* Task details *
The line containing "QQQ & Reversible" marks the end; write out exactly every line from the start of the data up to and including it, without the pictures.
---+---
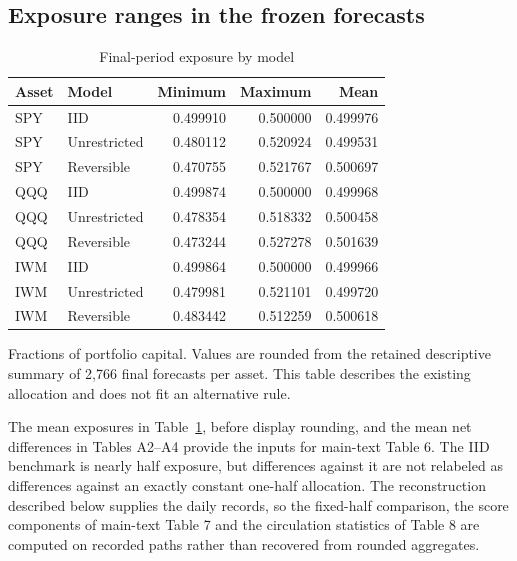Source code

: \subsection{Exposure ranges in the frozen forecasts}
\begin{table}[!htbp]\centering\small\setlength{\tabcolsep}{10pt}
\caption{Final-period exposure by model}\label{tab:weights}
\begin{tabular}{llrrr}\toprule
Asset & Model & Minimum & Maximum & Mean\\\midrule
SPY & IID & 0.499910 & 0.500000 & 0.499976\\
SPY & Unrestricted & 0.480112 & 0.520924 & 0.499531\\
SPY & Reversible & 0.470755 & 0.521767 & 0.500697\\
QQQ & IID & 0.499874 & 0.500000 & 0.499968\\
QQQ & Unrestricted & 0.478354 & 0.518332 & 0.500458\\
QQQ & Reversible & 0.473244 & 0.527278 & 0.501639\\
IWM & IID & 0.499864 & 0.500000 & 0.499966\\
IWM & Unrestricted & 0.479981 & 0.521101 & 0.499720\\
IWM & Reversible & 0.483442 & 0.512259 & 0.500618\\
\bottomrule\end{tabular}
\par\smallskip\parbox{0.98\linewidth}{\footnotesize Fractions of portfolio capital. Values are rounded from the retained descriptive summary of 2,766 final forecasts per asset. This table describes the existing allocation and does not fit an alternative rule.}
\end{table}

The mean exposures in Table~\ref{tab:weights}, before display rounding, and the mean net differences in Tables A2--A4 provide the inputs for main-text Table 6. The IID benchmark is nearly half exposure, but differences against it are not relabeled as differences against an exactly constant one-half allocation. The reconstruction described below supplies the daily records, so the fixed-half comparison, the score components of main-text Table 7 and the circulation statistics of Table 8 are computed on recorded paths rather than recovered from rounded aggregates.








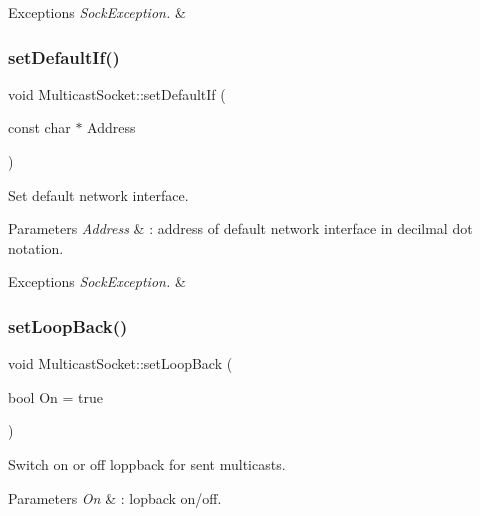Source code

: \begin{DoxyExceptions}{Exceptions}
{\em Sock\+Exception.} & \\
\hline
\end{DoxyExceptions}
\mbox{\label{classMulticastSocket_abd769428b74a9dc88fca8c27bb53da1a}} 
\subsubsection{\texorpdfstring{set\+Default\+If()}{setDefaultIf()}\hspace{0.1cm}{\footnotesize\ttfamily [2/2]}}
{\footnotesize\ttfamily void Multicast\+Socket\+::set\+Default\+If (\begin{DoxyParamCaption}\item[{const char $\ast$}]{Address }\end{DoxyParamCaption})}

Set default network interface. 
\begin{DoxyParams}{Parameters}
{\em Address} & \+: address of default network interface in decilmal dot notation. \\
\hline
\end{DoxyParams}

\begin{DoxyExceptions}{Exceptions}
{\em Sock\+Exception.} & \\
\hline
\end{DoxyExceptions}
\mbox{\label{classMulticastSocket_a3f30553f778aa0bf541fc8d1c772e2e2}} 
\subsubsection{\texorpdfstring{set\+Loop\+Back()}{setLoopBack()}}
{\footnotesize\ttfamily void Multicast\+Socket\+::set\+Loop\+Back (\begin{DoxyParamCaption}\item[{bool}]{On = {\ttfamily true} }\end{DoxyParamCaption})}

Switch on or off loppback for sent multicasts. 
\begin{DoxyParams}{Parameters}
{\em On} & \+: lopback on/off. \\
\hline
\end{DoxyParams}

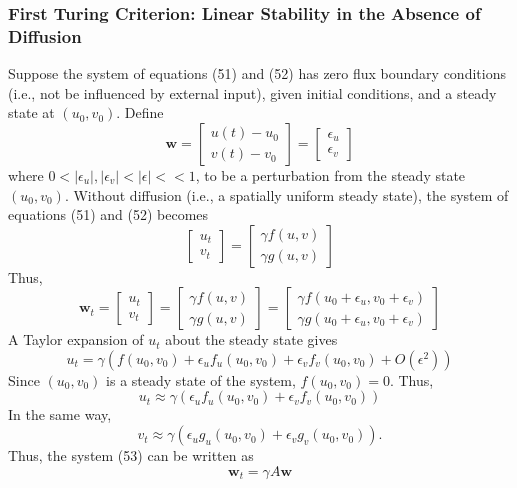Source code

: \documentclass[]{article}
\numberwithin{equation}{section}		%
\begin{document}
\subsubsection{First Turing Criterion: Linear Stability in the Absence of Diffusion}
Suppose the system of equations (51) and (52) has zero flux boundary conditions (i.e., not be influenced by external input), given initial conditions, and a steady state at $(u_0, v_0)$. Define
$$\textbf{w}=\begin{bmatrix}
u(t)-u_0\\
v(t)-v_0
\end{bmatrix}
=\begin{bmatrix}
\epsilon_u\\
\epsilon_v
\end{bmatrix}$$
where $0 < |\epsilon_u|, |\epsilon_v| < |\epsilon| << 1$, to be a perturbation from the steady state $(u_0, v_0)$. Without diffusion (i.e., a spatially uniform steady state), the system of equations (51) and (52) becomes
$$\begin{bmatrix}
u_t\\
v_t
\end{bmatrix}
=\begin{bmatrix}
\gamma f(u,v)\\
\gamma g(u,v)
\end{bmatrix}$$
Thus,
\begin{equation}\textbf{w}_t=\begin{bmatrix}
u_t\\
v_t
\end{bmatrix}
=\begin{bmatrix}
\gamma f(u,v)\\
\gamma g(u,v)
\end{bmatrix}
=\begin{bmatrix}
\gamma f(u_0+\epsilon_u,v_0+\epsilon_v)\\
\gamma g(u_0+\epsilon_u,v_0+\epsilon_v)
\end{bmatrix}\end{equation}
A Taylor expansion of $u_t$ about the steady state gives
$$u_t=\gamma(f(u_0,v_0)+\epsilon_u f_u(u_0,v_0)+\epsilon_v f_v(u_0,v_0)+O(\epsilon^2))$$
Since $(u_0,v_0)$ is a steady state of the system, $f(u_0,v_0)=0$. Thus,
$$u_t \approx \gamma(\epsilon_u f_u(u_0,v_0)+\epsilon_v f_v(u_0,v_0))$$
In the same way,
$$v_t \approx \gamma(\epsilon_u g_u(u_0,v_0)+\epsilon_v g_v(u_0,v_0)).$$
Thus, the system (53) can be written as
\begin{equation}
\textbf{w}_t=\gamma A \textbf{w}
\end{equation}
\end{document}
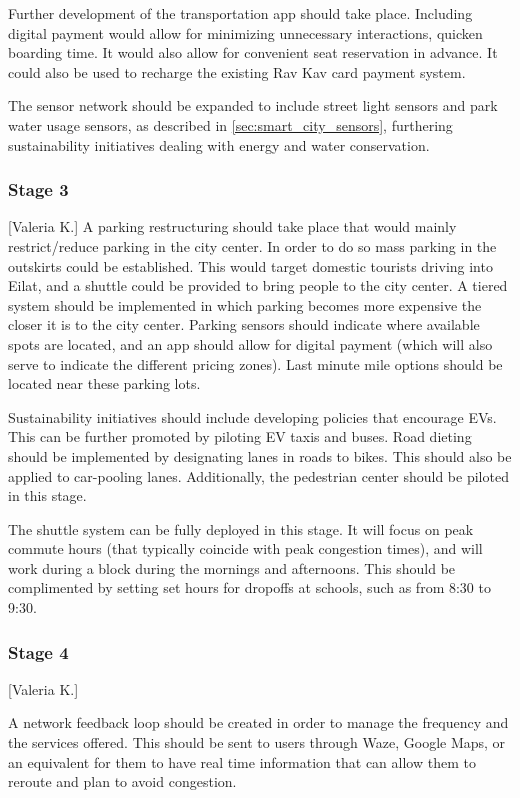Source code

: \documentclass[12pt]{article}                               %
\begin{document}
Further development of the transportation app should take place. Including digital payment would allow for minimizing unnecessary interactions, quicken boarding time. It would also allow for convenient seat reservation in advance. It could also be used to recharge the existing Rav Kav card payment system.

The sensor network should be expanded to include street light sensors and park water usage sensors, as described in \ref{sec:smart_city_sensors}, furthering sustainability initiatives dealing with energy and water conservation.

\subsubsection{Stage 3}[Valeria K.]
A parking restructuring should take place that would mainly restrict/reduce parking in the city center. In order to do so mass parking in the outskirts could be established. This would target domestic tourists driving into Eilat, and a shuttle could be provided to bring people to the city center. A tiered system should be implemented in which parking becomes more expensive the closer it is to the city center. Parking sensors should indicate where available spots are located, and an app should allow for digital payment (which will also serve to indicate the different pricing zones). Last minute mile options should be located near these parking lots.

Sustainability initiatives should include developing policies that encourage EVs. This can be further promoted by piloting EV taxis and buses. Road dieting should be implemented by designating lanes in roads to bikes. This should also be applied to car-pooling lanes. Additionally, the pedestrian center should be piloted in this stage.

The shuttle system can be fully deployed in this stage. It will focus on peak commute hours (that typically coincide with peak congestion times), and will work during a block during the mornings and afternoons. This should be complimented by setting set hours for dropoffs at schools, such as from 8:30 to 9:30.

\subsubsection{Stage 4}[Valeria K.]

A network feedback loop should be created in order to manage the frequency and the services offered. This should be sent to users through Waze, Google Maps, or an equivalent for them to have real time information that can allow them to reroute and plan to avoid congestion.
\end{document}
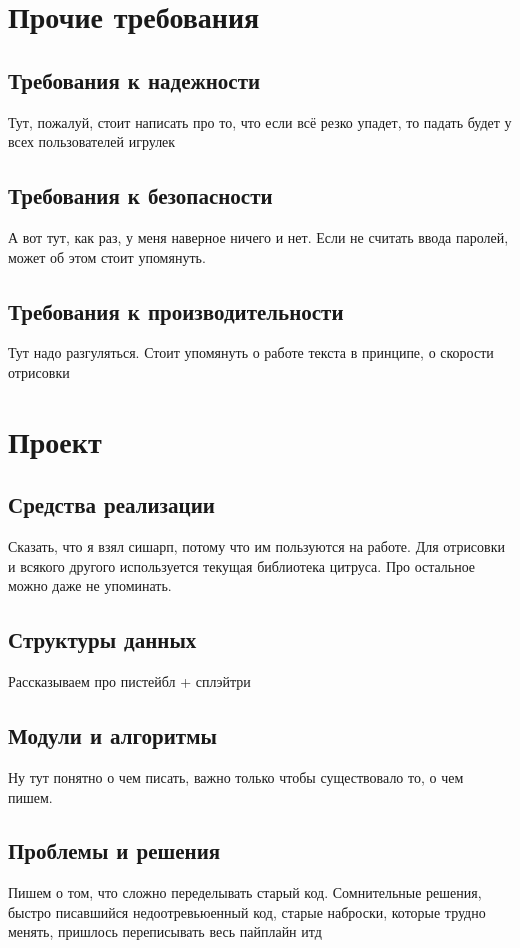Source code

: \documentclass{fefu}
\begin{document}
	\section{Прочие требования}
	\subsection{Требования к надежности}
	\par Тут, пожалуй, стоит написать про то, что если всё резко упадет, то падать будет у всех пользователей игрулек
	\subsection{Требования к безопасности}
	\par А вот тут, как раз, у меня наверное ничего и нет. Если не считать ввода паролей, может об этом стоит упомянуть.
	\subsection{Требования к производительности}
	\par Тут надо разгуляться. Стоит упомянуть о работе текста в принципе, о скорости отрисовки
	
	\section{Проект}
	\subsection{Средства реализации}
	\par Сказать, что я взял сишарп, потому что им пользуются на работе. Для отрисовки и всякого другого используется текущая библиотека цитруса. Про остальное можно даже не упоминать.
	\subsection{Структуры данных}
	\par Рассказываем про пистейбл + сплэйтри
	\subsection{Модули и алгоритмы}
	\par Ну тут понятно о чем писать, важно только чтобы существовало то, о чем пишем.
	\subsection{Проблемы и решения}
	\par Пишем о том, что сложно переделывать старый код. Сомнительные решения, быстро писавшийся недоотревьюенный код, старые наброски, которые трудно менять, пришлось переписывать весь пайплайн итд
\end{document}
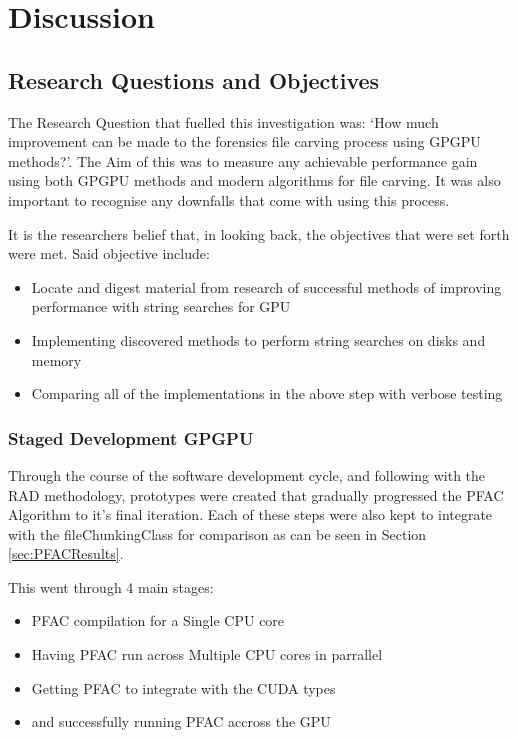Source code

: 


\chapter{Discussion}
\label{chap:chapter5}

\section{Research Questions and Objectives}
The Research Question that fuelled this investigation was: `How much improvement can be made to the forensics file carving process using \ac{GPGPU} methods?'.
The Aim of this was to measure any achievable performance gain using both \ac{GPGPU} methods and modern algorithms for file carving.
It was also important to recognise any downfalls that come with using this process.

It is the researchers belief that, in looking back, the objectives that were set forth were met.
Said objective include:
\begin{itemize}[noitemsep, topsep=0pt]
    \item Locate and digest material from research of successful methods of improving performance with string searches for \ac{GPU}
    \item Implementing discovered methods to perform string searches on disks and memory
    \item Comparing all of the implementations in the above step with verbose testing
\end{itemize}

\subsection{Staged Development \ac{GPGPU}}
Through the course of the software development cycle, and following with the \ac{RAD} methodology, prototypes were created that gradually progressed the PFAC Algorithm to it's final iteration.
Each of these steps were also kept to integrate with the fileChunkingClass for comparison as can be seen in Section \ref{sec:PFACResults}.

This went through 4 main stages:
\begin{itemize}[noitemsep, topsep=0pt]
    \item PFAC compilation for a Single CPU core
    \item Having PFAC run across Multiple CPU cores in parrallel
    \item Getting PFAC to integrate with the CUDA types
    \item and successfully running PFAC accross the GPU
\end{itemize}

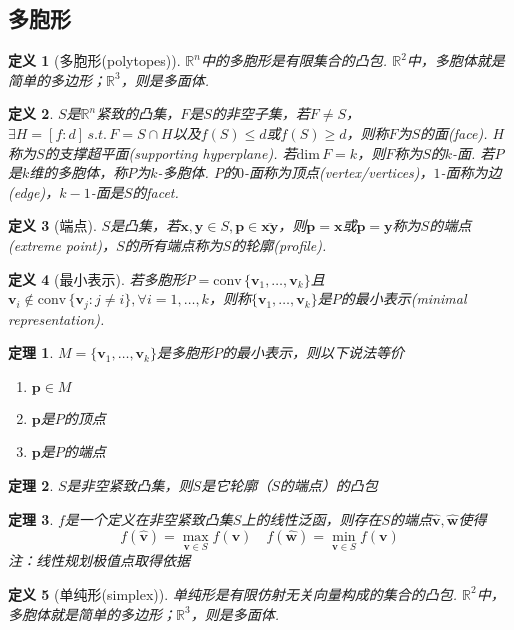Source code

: \documentclass[11pt,UTF8]{ctexart}
\newtheorem{theorem}{定理}
\newtheorem{definition}{定义}
\def\vx{\mathbf{x}}
\def\vy{\mathbf{y}}
\def\vv{\mathbf{v}}
\def\rn{\mathbb{R}^n}
\def\dim{\mathrm{dim}\,}
\def\conv{\mathrm{conv}\,}
\newcommand{\vb}[1]{\mathbf{#1}}
\newcommand{\setenu}[2]{\{#1,\dots,#2\}}
\begin{document}
\subsection{多胞形}
\begin{definition}[多胞形(polytopes)]
$\rn$中的多胞形是有限集合的凸包. $\mathbb{R}^2$中，多胞体就是简单的多边形；$\mathbb{R}^3$，则是多面体.
\end{definition}
\begin{definition}
\rm $S$是$\rn$紧致的凸集，$F$是$S$的非空子集，若$F\ne S$，$\exists H=[f:d]\,s.t.\,F=S\cap H$以及$f(S)\leq d$或$f(S)\geq d$，则称$F$为$S$的面(face). $H$称为$S$的支撑超平面(supporting hyperplane). 若$\dim F=k$，则$F$称为$S$的$k$-面. 若$P$是$k$维的多胞体，称$P$为$k$-多胞体. $P$的$0$-面称为顶点(vertex/vertices)，$1$-面称为边(edge)，$k-1$-面是$S$的facet.
\end{definition}
\begin{definition}[端点]
\rm $S$是凸集，若$\vx,\vy\in S,\vb{p}\in\overline{\vx\vy}$，则$\vb{p}=\vx$或$\vb{p}=\vy$称为$S$的端点(extreme point)，$S$的所有端点称为$S$的轮廓(profile).
\end{definition}
\begin{definition}[最小表示]
\rm 若多胞形$P=\conv\setenu{\vv_1}{\vv_k}$且$\vv_i\notin\conv\{\vv_j:j\ne i\},\forall i=1,\dots,k$，则称$\setenu{\vv_1}{\vv_k}$是$P$的最小表示(minimal representation).
\end{definition}
\begin{theorem}
$M=\setenu{\vv_1}{\vv_k}$是多胞形$P$的最小表示，则以下说法等价
\begin{enumerate}
	\itemsep -3pt
	\item $\vb{p}\in M$
	\item $\vb{p}$是$P$的顶点
	\item $\vb{p}$是$P$的端点
\end{enumerate}
\end{theorem}
\begin{theorem}
$S$是非空紧致凸集，则$S$是它轮廓（$S$的端点）的凸包
\end{theorem}
\begin{theorem}
$f$是一个定义在非空紧致凸集$S$上的线性泛函，则存在$S$的端点$\hat{\vv},\hat{\vb{w}}$使得
\[f(\hat{\vv})=\max_{\vv\in S}f(\vv)\quad f(\hat{\vb{w}})=\min_{\vv\in S}f(\vv)\]
注：线性规划极值点取得依据
\end{theorem}
\begin{definition}[单纯形(simplex)]
单纯形是有限仿射无关向量构成的集合的凸包. $\mathbb{R}^2$中，多胞体就是简单的多边形；$\mathbb{R}^3$，则是多面体.
\end{definition}
\end{document}
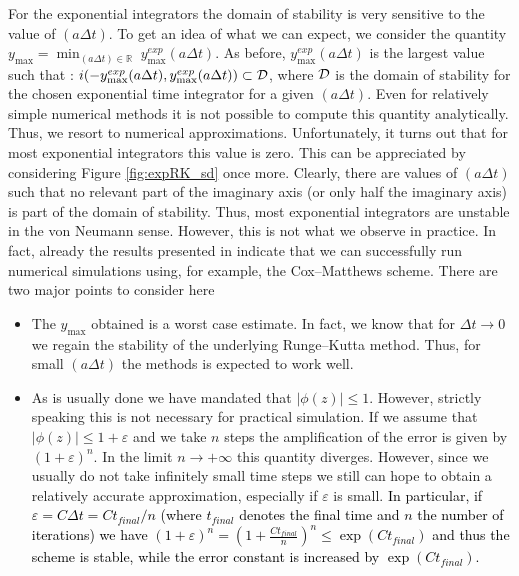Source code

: For the exponential integrators the domain of stability is very sensitive to the value of $(a\Delta t)$. To get an idea of what we can expect, we consider the quantity $y_{\max}=\min_{(a\Delta t)\in\mathbb{R}} \; y^{exp}_{\max}(a \Delta t)$. As before, $y^{exp}_{\max}(a\Delta t)$ is the largest value such that : $i(-y^{exp}_{\max}(a\Delta t), y^{exp}_{\max}(a\Delta t))\subset {\cal D}$, where ${\cal D}$ is the domain of stability for the chosen exponential time integrator for a given $(a\Delta t)$. 
Even for relatively simple numerical methods it is not possible to compute this quantity analytically. Thus, we resort to numerical approximations. Unfortunately, it turns out that for most exponential integrators this value is zero. This can be appreciated by considering Figure \ref{fig:expRK_sd} once more. Clearly, there are values of $(a \Delta t)$ such that no relevant part of the imaginary axis (or only half the imaginary axis) is part of the domain of stability.
Thus, most exponential integrators are unstable in the von Neumann sense. However, this is not what we observe in practice. In fact, already the results presented in \cite{Crouseilles:2018} indicate that we can successfully run numerical simulations using, for example, the Cox--Matthews scheme. There are two major points to consider here
\begin{itemize}
    \item The $y_{\max}$ obtained is a worst case estimate. In fact, we know that for $\Delta t \to 0$ we regain the stability of the underlying Runge--Kutta method. Thus, for small $(a \Delta t)$ the methods is expected to work well.
    \item As is usually done we have mandated that $\vert \phi(z) \vert \leq 1$. However, strictly speaking this is not necessary for practical simulation. If we assume that $\vert \phi(z) \vert \leq 1+\varepsilon$ and we take $n$ steps the amplification of the error is given by $(1+\varepsilon)^n$. In the limit $n \to +\infty$ this quantity diverges. However, since we usually do not take infinitely small time steps we still can hope to obtain a relatively accurate approximation, especially if $\varepsilon$ is small. \textcolor{black}{In particular, if $\varepsilon = C \Delta t = C t_{final}/n$ (where $t_{final}$ denotes the final time and $n$ the number of iterations) we have $(1+\varepsilon)^n = (1+\tfrac{C t_{final}}{n} )^n \leq \exp(C t_{final})$ and thus the scheme is stable, while the error constant is increased by $\exp(C t_{final})$.}
\end{itemize}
---+---
* Result of the task *
Source code

: \subsection{Exposure ranges in the frozen forecasts}
\begin{table}[!htbp]\centering\small\setlength{\tabcolsep}{10pt}
\caption{Final-period exposure by model}\label{tab:weights}
\begin{tabular}{llrrr}\toprule
Asset & Model & Minimum & Maximum & Mean\\\midrule
SPY & IID & 0.499910 & 0.500000 & 0.499976\\
SPY & Unrestricted & 0.480112 & 0.520924 & 0.499531\\
SPY & Reversible & 0.470755 & 0.521767 & 0.500697\\
QQQ & IID & 0.499874 & 0.500000 & 0.499968\\
QQQ & Unrestricted & 0.478354 & 0.518332 & 0.500458\\
QQQ & Reversible & 0.473244 & 0.527278 & 0.501639\\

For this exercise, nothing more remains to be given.